The story is familiar: As arguably the greatest rock 'n' roll band, the Beatles ruled '60s culture. John Lennon was the smart one and the leader; Paul McCartney, the cute No. 2; George Harrison, the restless genius-in-waiting; and Ringo Starr, the funny reality check.

In "Paul McCartney: A Life,'' Peter A. Carlin offers a reconsideration of the dynamics of the band and McCartney's role in it, arguing that Paul was as much a leader as John.

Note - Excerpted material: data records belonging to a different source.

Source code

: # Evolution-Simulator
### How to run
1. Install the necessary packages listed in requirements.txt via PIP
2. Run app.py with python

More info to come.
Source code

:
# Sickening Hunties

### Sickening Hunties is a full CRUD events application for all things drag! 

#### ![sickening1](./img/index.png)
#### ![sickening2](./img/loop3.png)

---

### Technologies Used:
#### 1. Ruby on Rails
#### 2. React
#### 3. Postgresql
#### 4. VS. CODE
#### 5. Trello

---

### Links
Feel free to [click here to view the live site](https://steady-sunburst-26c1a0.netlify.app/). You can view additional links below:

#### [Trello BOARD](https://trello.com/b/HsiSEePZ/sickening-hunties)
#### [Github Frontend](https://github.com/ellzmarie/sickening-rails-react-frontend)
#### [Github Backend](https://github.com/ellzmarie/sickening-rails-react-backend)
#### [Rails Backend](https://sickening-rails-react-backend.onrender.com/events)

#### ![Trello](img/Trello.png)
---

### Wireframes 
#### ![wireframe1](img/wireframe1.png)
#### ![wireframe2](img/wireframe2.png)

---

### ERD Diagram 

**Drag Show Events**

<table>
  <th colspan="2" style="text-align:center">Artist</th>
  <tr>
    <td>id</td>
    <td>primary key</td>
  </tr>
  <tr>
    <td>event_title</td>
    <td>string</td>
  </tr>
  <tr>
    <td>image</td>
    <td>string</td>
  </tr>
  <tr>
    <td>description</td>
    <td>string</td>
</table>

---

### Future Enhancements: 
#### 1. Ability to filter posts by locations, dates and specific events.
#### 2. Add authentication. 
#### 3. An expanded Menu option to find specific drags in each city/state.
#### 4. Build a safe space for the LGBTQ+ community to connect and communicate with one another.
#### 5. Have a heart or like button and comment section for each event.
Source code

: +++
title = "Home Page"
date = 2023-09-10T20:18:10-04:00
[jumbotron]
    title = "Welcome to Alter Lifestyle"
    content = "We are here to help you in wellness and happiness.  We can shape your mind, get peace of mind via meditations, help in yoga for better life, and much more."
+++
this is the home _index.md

But he also offers a complex portrait of an artist whose insecurities were fanned when he was in the presence of talented musicians with strong artistic visions, but who did his best work when around them.

As primary evidence, Carlin presents an appropriately unflattering analysis of McCartney's work after the Beatles broke up in 1970. Despite occasionally great post-Beatles music like the singles "Maybe I'm Amazed,'' "Live and Let Die,'' and the albums "Band on the Run'' and the fabulously retro "Run Devil Run,'' he observes that McCartney failed to grow beyond the work he did with Lennon.

For this warm, fair book, Carlin interviewed childhood friends, former business associates, and members of various McCartney bands, particularly Wings - but was not, unfortunately, granted interviews with McCartney or Starr. Carlin's description of the process involved in McCartney's creation of "Yesterday'' and of the influence McCartney's effortless musicality had on the group underscore how much influence he had on the direction of the iconic band.

Personally, McCartney comes across as a bit of an odd-man out, a controlling cheapskate, and a comparatively straight guy, though he sure does love his pot. While the others leapt into experimentation with LSD, McCartney dabbled in it. While the other three were sick of touring even before "Rubber Soul,'' McCartney never lost his appetite for the stage, a yen that prompted the McCartney-driven movie debacles of "Magical Mystery Tour'' and "Give My Regards to Broad Street,'' Carlin suggests.

Nat Weiss, a New York attorney and a friend of Beatles manager Brian Epstein, helped the Beatles promote their company, Apple, in the late '60s. His take is astute:

" 'Neil Aspinall [original Beatles road manager and ultimate Apple manager] used to explain that it was John's band,' says Nat Weiss. 'And at that point (in the mid-'60s) Paul was very conscious of wanting the approbation of John, in anything he did. I think Paul felt John was the cool one, the avant-garde one, the true artist. Paul is basically a very bourgeois, middle-class person. Extremely talented, for sure. But the rebel was John.' ''

When Lennon was murdered in 1980, McCartney felt as adrift as he did at the dawn of the '70s when, Carlin suggests, Yoko Ono spearheaded the move to disband the group. The Beatles didn't really come together again until 1994, when the survivors finished Lennon's "Free as a Bird.''

Carlin also writes about McCartney's personally tortured but largely successful collaboration with Elvis Costello. Cut from similarly acute cloth, Costello was as threatening to McCartney as Lennon. These examples bolster the argument that McCartney tended to do his best work while in challenging company.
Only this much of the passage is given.